§ Input data
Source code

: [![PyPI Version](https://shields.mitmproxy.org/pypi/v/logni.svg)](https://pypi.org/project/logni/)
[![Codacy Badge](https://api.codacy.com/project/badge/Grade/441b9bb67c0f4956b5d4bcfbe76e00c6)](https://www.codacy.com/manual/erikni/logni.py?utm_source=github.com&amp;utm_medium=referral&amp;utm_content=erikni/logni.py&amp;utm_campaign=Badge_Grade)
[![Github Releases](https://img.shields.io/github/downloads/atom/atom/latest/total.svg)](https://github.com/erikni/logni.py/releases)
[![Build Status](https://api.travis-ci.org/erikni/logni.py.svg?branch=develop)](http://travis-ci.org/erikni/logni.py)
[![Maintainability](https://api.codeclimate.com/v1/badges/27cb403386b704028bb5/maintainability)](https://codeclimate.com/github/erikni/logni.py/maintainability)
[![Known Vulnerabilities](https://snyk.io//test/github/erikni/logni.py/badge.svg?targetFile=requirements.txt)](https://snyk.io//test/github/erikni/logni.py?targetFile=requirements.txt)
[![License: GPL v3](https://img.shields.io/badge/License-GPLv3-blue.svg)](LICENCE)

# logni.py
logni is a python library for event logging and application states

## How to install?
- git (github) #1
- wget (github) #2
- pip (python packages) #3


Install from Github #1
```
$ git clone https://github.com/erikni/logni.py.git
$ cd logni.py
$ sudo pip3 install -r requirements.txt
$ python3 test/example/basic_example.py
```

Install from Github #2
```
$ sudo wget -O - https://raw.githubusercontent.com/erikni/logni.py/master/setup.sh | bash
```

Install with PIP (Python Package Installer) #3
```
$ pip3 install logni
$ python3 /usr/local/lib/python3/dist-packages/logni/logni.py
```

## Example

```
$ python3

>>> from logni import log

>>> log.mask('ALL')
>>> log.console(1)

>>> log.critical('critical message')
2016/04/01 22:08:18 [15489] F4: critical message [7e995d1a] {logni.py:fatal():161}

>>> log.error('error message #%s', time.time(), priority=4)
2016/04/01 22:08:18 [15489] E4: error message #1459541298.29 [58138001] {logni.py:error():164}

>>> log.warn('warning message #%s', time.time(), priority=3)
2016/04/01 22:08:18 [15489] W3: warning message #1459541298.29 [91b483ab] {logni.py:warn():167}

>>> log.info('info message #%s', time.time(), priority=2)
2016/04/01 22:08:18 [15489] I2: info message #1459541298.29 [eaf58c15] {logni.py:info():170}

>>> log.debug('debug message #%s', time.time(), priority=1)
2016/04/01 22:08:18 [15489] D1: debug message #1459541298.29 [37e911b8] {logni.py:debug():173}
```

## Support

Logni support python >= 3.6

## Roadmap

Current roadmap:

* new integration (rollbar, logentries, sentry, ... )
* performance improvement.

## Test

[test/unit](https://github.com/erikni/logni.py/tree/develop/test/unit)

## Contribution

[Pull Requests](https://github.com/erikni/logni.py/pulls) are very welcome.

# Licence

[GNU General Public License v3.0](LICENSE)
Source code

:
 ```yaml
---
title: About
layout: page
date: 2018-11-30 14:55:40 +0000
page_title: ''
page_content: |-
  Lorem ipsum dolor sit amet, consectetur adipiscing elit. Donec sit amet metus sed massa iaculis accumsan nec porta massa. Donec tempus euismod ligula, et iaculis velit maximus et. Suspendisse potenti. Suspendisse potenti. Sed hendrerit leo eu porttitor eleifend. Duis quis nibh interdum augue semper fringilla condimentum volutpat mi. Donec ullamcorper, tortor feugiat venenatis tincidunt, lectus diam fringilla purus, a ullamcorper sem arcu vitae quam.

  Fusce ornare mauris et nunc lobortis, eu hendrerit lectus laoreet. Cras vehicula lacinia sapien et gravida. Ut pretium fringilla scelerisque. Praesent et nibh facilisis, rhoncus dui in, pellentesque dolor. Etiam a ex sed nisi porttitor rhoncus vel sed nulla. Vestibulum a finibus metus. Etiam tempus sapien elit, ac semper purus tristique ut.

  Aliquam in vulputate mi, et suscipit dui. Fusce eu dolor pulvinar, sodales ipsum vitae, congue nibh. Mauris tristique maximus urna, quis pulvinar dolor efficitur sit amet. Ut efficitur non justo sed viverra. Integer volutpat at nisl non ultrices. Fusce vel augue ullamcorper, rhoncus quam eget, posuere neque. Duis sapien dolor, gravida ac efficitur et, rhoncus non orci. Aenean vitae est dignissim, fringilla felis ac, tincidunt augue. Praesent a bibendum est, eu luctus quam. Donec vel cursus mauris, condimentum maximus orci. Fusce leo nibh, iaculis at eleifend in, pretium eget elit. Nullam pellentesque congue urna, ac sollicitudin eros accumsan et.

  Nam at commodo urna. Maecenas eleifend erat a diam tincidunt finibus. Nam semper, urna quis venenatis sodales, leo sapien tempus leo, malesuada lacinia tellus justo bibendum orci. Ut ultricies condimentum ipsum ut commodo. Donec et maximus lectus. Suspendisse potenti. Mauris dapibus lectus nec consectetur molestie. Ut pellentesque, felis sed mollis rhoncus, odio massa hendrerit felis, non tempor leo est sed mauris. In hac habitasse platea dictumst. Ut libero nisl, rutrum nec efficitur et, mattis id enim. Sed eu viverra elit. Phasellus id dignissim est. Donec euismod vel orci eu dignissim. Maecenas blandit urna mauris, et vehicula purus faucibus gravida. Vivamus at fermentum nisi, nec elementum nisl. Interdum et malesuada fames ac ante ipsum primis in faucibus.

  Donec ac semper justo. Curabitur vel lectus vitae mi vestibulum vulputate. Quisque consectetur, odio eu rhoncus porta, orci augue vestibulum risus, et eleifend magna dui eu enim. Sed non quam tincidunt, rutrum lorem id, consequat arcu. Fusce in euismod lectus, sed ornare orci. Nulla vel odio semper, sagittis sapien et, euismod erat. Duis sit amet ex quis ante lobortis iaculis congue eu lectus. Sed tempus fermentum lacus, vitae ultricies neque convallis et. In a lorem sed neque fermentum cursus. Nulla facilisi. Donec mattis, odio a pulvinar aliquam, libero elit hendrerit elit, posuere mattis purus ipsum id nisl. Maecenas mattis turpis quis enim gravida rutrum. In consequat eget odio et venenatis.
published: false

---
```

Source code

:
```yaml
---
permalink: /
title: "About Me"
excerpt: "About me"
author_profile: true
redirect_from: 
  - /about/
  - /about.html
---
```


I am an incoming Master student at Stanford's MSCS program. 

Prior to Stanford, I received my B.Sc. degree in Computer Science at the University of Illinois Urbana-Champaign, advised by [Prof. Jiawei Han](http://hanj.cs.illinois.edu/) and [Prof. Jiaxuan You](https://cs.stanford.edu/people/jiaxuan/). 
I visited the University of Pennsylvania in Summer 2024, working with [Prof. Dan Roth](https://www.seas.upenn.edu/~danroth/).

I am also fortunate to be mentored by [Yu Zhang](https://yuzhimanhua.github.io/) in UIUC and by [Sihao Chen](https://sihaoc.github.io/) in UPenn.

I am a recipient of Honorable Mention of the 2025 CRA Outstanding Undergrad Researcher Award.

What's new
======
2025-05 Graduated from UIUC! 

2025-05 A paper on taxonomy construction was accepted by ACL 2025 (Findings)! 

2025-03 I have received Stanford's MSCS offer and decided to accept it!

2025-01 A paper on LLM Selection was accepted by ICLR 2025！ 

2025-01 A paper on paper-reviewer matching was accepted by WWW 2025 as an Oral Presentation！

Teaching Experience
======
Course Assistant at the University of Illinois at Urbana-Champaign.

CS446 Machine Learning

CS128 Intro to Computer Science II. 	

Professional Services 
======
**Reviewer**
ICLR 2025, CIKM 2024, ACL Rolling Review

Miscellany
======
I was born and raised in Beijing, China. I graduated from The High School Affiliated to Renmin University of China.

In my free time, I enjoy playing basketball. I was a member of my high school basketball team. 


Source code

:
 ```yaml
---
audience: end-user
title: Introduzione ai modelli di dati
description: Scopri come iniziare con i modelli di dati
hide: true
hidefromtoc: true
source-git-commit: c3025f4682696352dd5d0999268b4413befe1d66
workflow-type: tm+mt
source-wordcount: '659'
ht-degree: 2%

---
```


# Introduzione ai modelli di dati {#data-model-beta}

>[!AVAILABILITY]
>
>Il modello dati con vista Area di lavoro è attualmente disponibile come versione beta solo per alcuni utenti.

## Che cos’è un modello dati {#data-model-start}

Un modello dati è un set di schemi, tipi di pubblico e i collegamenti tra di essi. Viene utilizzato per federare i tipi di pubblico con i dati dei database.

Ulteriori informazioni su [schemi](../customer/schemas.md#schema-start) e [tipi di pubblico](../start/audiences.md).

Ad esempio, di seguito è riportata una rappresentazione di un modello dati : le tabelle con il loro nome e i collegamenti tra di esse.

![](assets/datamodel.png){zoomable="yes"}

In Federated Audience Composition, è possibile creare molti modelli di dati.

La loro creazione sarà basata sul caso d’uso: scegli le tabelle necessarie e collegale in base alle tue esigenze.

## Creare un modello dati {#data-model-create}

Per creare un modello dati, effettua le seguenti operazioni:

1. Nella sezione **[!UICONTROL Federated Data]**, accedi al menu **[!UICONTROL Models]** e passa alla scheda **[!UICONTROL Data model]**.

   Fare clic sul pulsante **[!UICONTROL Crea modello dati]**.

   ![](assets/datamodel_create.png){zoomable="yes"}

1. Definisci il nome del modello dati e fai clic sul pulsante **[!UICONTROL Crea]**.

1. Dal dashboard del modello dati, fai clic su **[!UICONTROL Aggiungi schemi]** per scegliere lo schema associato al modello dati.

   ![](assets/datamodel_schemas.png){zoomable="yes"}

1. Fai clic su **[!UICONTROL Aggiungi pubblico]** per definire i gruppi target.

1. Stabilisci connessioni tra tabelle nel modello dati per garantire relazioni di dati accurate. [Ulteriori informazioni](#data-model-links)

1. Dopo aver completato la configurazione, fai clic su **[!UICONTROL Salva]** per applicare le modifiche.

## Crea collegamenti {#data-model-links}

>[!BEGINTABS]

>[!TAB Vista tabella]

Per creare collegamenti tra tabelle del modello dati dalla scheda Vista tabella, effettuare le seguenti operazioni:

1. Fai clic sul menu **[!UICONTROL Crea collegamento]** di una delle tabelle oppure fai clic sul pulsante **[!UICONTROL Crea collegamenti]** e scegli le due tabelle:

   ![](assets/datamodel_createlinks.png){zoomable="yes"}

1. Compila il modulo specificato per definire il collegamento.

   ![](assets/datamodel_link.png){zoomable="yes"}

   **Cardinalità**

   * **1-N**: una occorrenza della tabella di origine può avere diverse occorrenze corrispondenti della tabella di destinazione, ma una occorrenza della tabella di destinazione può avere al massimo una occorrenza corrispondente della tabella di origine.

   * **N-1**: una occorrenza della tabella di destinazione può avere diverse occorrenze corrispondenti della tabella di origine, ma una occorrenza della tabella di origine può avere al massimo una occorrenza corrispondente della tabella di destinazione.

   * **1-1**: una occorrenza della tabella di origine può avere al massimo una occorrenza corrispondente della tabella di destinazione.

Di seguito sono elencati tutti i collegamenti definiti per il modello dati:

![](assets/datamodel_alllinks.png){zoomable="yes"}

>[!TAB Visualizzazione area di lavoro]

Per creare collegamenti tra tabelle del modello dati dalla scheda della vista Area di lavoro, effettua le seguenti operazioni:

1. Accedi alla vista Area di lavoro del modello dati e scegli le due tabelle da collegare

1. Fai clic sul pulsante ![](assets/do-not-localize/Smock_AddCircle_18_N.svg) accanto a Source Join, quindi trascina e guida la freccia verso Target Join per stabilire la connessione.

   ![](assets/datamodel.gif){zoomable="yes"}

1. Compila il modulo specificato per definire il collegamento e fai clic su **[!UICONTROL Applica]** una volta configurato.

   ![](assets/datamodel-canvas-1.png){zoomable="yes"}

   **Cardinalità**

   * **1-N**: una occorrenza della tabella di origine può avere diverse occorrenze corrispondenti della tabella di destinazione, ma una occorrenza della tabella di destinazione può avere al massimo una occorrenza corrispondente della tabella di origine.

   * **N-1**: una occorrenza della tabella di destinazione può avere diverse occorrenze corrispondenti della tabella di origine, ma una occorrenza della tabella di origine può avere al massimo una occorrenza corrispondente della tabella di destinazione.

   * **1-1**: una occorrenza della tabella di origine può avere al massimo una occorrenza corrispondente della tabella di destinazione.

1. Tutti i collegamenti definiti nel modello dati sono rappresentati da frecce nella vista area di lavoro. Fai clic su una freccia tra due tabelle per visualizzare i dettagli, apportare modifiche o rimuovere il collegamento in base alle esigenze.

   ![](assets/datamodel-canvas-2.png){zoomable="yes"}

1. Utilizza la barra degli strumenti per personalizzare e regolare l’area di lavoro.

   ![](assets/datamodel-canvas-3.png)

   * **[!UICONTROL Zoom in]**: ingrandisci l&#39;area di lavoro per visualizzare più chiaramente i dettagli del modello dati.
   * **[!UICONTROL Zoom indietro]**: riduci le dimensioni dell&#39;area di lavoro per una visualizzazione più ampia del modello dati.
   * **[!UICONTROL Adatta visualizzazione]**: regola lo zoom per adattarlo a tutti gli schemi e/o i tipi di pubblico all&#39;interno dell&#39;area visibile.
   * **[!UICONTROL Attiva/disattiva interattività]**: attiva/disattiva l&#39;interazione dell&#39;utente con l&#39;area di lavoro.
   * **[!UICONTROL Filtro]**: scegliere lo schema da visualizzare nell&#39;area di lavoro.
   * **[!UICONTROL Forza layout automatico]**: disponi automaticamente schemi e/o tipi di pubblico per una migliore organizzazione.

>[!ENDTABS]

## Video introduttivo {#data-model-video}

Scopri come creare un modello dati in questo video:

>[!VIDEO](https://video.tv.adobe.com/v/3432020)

§ The task
Please copy each line of the records above that holds the word "nome".

§ Answer section
Ad esempio, di seguito è riportata una rappresentazione di un modello dati : le tabelle con il loro nome e i collegamenti tra di esse.
1. Definisci il nome del modello dati e fai clic sul pulsante **[!UICONTROL Crea]**.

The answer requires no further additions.